[Plain-text document sources]
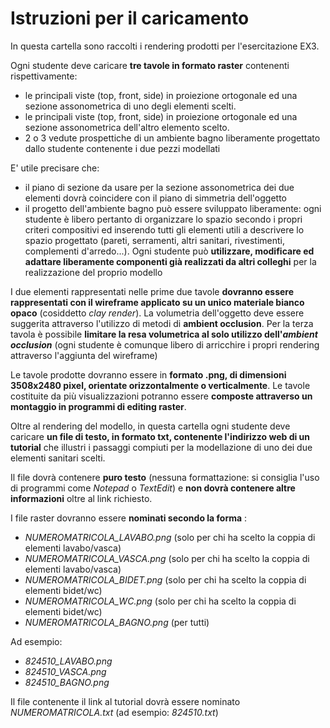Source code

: # Istruzioni per il caricamento

In questa cartella sono raccolti i rendering prodotti per l'esercitazione EX3.

Ogni studente deve caricare **tre tavole in formato raster** contenenti rispettivamente:

* le principali viste (top, front, side) in proiezione ortogonale ed una sezione assonometrica di uno degli elementi scelti.
* le principali viste (top, front, side) in proiezione ortogonale ed una sezione assonometrica dell'altro elemento scelto.
* 2 o 3 vedute prospettiche di un ambiente bagno liberamente progettato dallo studente contenente i due pezzi modellati

E' utile precisare che:
* il piano di sezione da usare per la sezione assonometrica dei due elementi dovrà coincidere con il piano di simmetria dell'oggetto
* il progetto dell'ambiente bagno può essere sviluppato liberamente: ogni studente è libero pertanto di organizzare lo spazio secondo i propri criteri compositivi ed inserendo tutti gli elementi utili a descrivere lo spazio progettato (pareti, serramenti, altri sanitari, rivestimenti, complementi d'arredo...). Ogni studente può **utilizzare, modificare ed adattare liberamente componenti già realizzati da altri colleghi** per la realizzazione del proprio modello

I due elementi rappresentati nelle prime due tavole **dovranno essere rappresentati con il wireframe applicato su un unico materiale bianco opaco** (cosiddetto *clay render*). La volumetria dell'oggetto deve essere suggerita attraverso l'utilizzo di metodi di **ambient occlusion**.
Per la terza tavola è possibile **limitare la resa volumetrica al solo utilizzo dell'_ambient occlusion_** (ogni studente è comunque libero di arricchire i propri rendering attraverso l'aggiunta del wireframe)

Le tavole prodotte dovranno essere in **formato .png, di dimensioni 3508x2480 pixel, orientate orizzontalmente o verticalmente**. Le tavole costituite da più visualizzazioni potranno essere **composte attraverso un montaggio in programmi di editing raster**.

Oltre al rendering del modello, in questa cartella ogni studente deve caricare **un file di testo, in formato txt, contenente l'indirizzo web di un tutorial** che illustri i passaggi compiuti per la modellazione di uno dei due elementi sanitari scelti.

Il file dovrà contenere **puro testo** (nessuna formattazione: si consiglia l'uso di programmi come *Notepad* o *TextEdit*) e **non dovrà contenere altre informazioni** oltre al link richiesto.

I file raster dovranno essere **nominati secondo la forma** :

* *NUMEROMATRICOLA_LAVABO.png* (solo per chi ha scelto la coppia di elementi lavabo/vasca)
* *NUMEROMATRICOLA_VASCA.png* (solo per chi ha scelto la coppia di elementi lavabo/vasca)
* *NUMEROMATRICOLA_BIDET.png* (solo per chi ha scelto la coppia di elementi bidet/wc)
* *NUMEROMATRICOLA_WC.png* (solo per chi ha scelto la coppia di elementi bidet/wc)
* *NUMEROMATRICOLA_BAGNO.png* (per tutti)

Ad esempio:

* *824510_LAVABO.png*
* *824510_VASCA.png*
* *824510_BAGNO.png*

Il file contenente il link al tutorial dovrà essere nominato *NUMEROMATRICOLA.txt* (ad esempio: *824510.txt*)

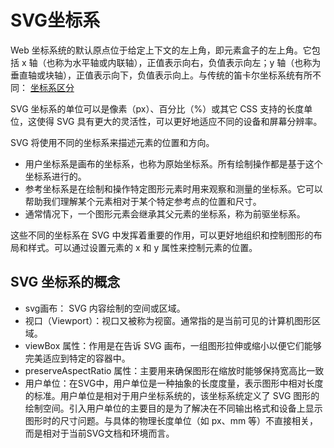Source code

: # SVG坐标系

Web 坐标系统的默认原点位于给定上下文的左上角，即元素盒子的左上角。它包括 x 轴（也称为水平轴或内联轴），正值表示向右，负值表示向左；y 轴（也称为垂直轴或块轴），正值表示向下，负值表示向上。与传统的笛卡尔坐标系统有所不同：
[坐标系区分](./imgs/zuobiaoxi.awebp) 

SVG 坐标系的单位可以是像素（px）、百分比（%）或其它 CSS 支持的长度单位，这使得 SVG 具有更大的灵活性，可以更好地适应不同的设备和屏幕分辨率。

SVG 将使用不同的坐标系来描述元素的位置和方向。
- 用户坐标系是画布的坐标系，也称为原始坐标系。所有绘制操作都是基于这个坐标系进行的。
- 参考坐标系是在绘制和操作特定图形元素时用来观察和测量的坐标系。它可以帮助我们理解某个元素相对于某个特定参考点的位置和尺寸。
- 通常情况下，一个图形元素会继承其父元素的坐标系，称为前驱坐标系。

这些不同的坐标系在 SVG 中发挥着重要的作用，可以更好地组织和控制图形的布局和样式。可以通过设置元素的 x 和 y 属性来控制元素的位置。

## SVG 坐标系的概念
- svg画布： SVG 内容绘制的空间或区域。
- 视口（Viewport）：视口又被称为视窗。通常指的是当前可见的计算机图形区域。
- viewBox 属性：作用是在告诉 SVG 画布，一组图形拉伸或缩小以便它们能够完美适应到特定的容器中。
- preserveAspectRatio 属性：主要用来确保图形在缩放时能够保持宽高比一致
- 用户单位：在SVG中，用户单位是一种抽象的长度度量，表示图形中相对长度的标准。用户单位是相对于用户坐标系统的，该坐标系统定义了 SVG 图形的绘制空间。引入用户单位的主要目的是为了解决在不同输出格式和设备上显示图形时的尺寸问题。与具体的物理长度单位（如 px、mm 等）不直接相关，而是相对于当前SVG文档和环境而言。









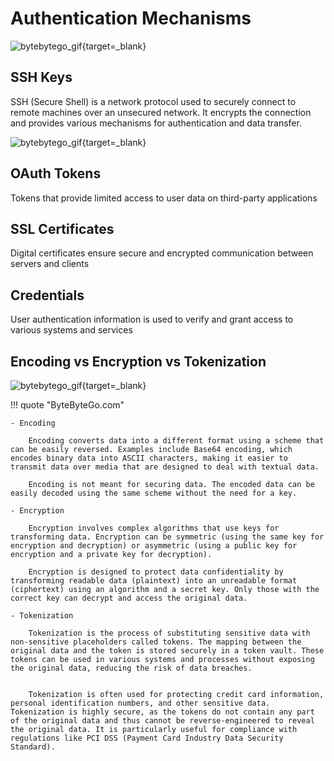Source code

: # Authentication Mechanisms

![bytebytego_gif](https://substackcdn.com/image/fetch/w_1456,c_limit,f_webp,q_auto:good,fl_progressive:steep/https%3A%2F%2Fsubstack-post-media.s3.amazonaws.com%2Fpublic%2Fimages%2F969687e0-8f52-4a52-9ecc-40ab5e56aa2b_1280x1700.jpeg){target=_blank}

## SSH Keys

SSH (Secure Shell) is a network protocol used to securely connect to remote machines over an unsecured network.
It encrypts the connection and provides various mechanisms for authentication and data transfer.

![bytebytego_gif](https://substackcdn.com/image/fetch/w_1456,c_limit,f_webp,q_auto:good,fl_lossy/https%3A%2F%2Fsubstack-post-media.s3.amazonaws.com%2Fpublic%2Fimages%2Fed998b2e-fbc8-4c3c-b339-eca5abd85ce3_1289x1536.gif){target=_blank}

## OAuth Tokens

Tokens that provide limited access to user data on third-party applications

## SSL Certificates

Digital certificates ensure secure and encrypted communication between servers and clients

## Credentials

User authentication information is used to verify and grant access to various systems and services

## Encoding vs Encryption vs Tokenization

![bytebytego_gif](https://substackcdn.com/image/fetch/w_1456,c_limit,f_webp,q_auto:good,fl_lossy/https%3A%2F%2Fsubstack-post-media.s3.amazonaws.com%2Fpublic%2Fimages%2F4860ad53-ec02-4f95-8845-992fae6cf16f_1536x1536.gif){target=_blank}

!!! quote "ByteByteGo.com"

    - Encoding

        Encoding converts data into a different format using a scheme that can be easily reversed. Examples include Base64 encoding, which encodes binary data into ASCII characters, making it easier to transmit data over media that are designed to deal with textual data.

        Encoding is not meant for securing data. The encoded data can be easily decoded using the same scheme without the need for a key.

    - Encryption

        Encryption involves complex algorithms that use keys for transforming data. Encryption can be symmetric (using the same key for encryption and decryption) or asymmetric (using a public key for encryption and a private key for decryption).

        Encryption is designed to protect data confidentiality by transforming readable data (plaintext) into an unreadable format (ciphertext) using an algorithm and a secret key. Only those with the correct key can decrypt and access the original data.

    - Tokenization

        Tokenization is the process of substituting sensitive data with non-sensitive placeholders called tokens. The mapping between the original data and the token is stored securely in a token vault. These tokens can be used in various systems and processes without exposing the original data, reducing the risk of data breaches.


        Tokenization is often used for protecting credit card information, personal identification numbers, and other sensitive data. Tokenization is highly secure, as the tokens do not contain any part of the original data and thus cannot be reverse-engineered to reveal the original data. It is particularly useful for compliance with regulations like PCI DSS (Payment Card Industry Data Security Standard).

* **Exercise directions**: Transcribe the entries above exactly, from their first line through the line with "di simmetria dell'oggetto", and omit all pictures.

* **Result of the task**:
Source code

: # Istruzioni per il caricamento

In questa cartella sono raccolti i rendering prodotti per l'esercitazione EX3.

Ogni studente deve caricare **tre tavole in formato raster** contenenti rispettivamente:

* le principali viste (top, front, side) in proiezione ortogonale ed una sezione assonometrica di uno degli elementi scelti.
* le principali viste (top, front, side) in proiezione ortogonale ed una sezione assonometrica dell'altro elemento scelto.
* 2 o 3 vedute prospettiche di un ambiente bagno liberamente progettato dallo studente contenente i due pezzi modellati

E' utile precisare che:
* il piano di sezione da usare per la sezione assonometrica dei due elementi dovrà coincidere con il piano di simmetria dell'oggetto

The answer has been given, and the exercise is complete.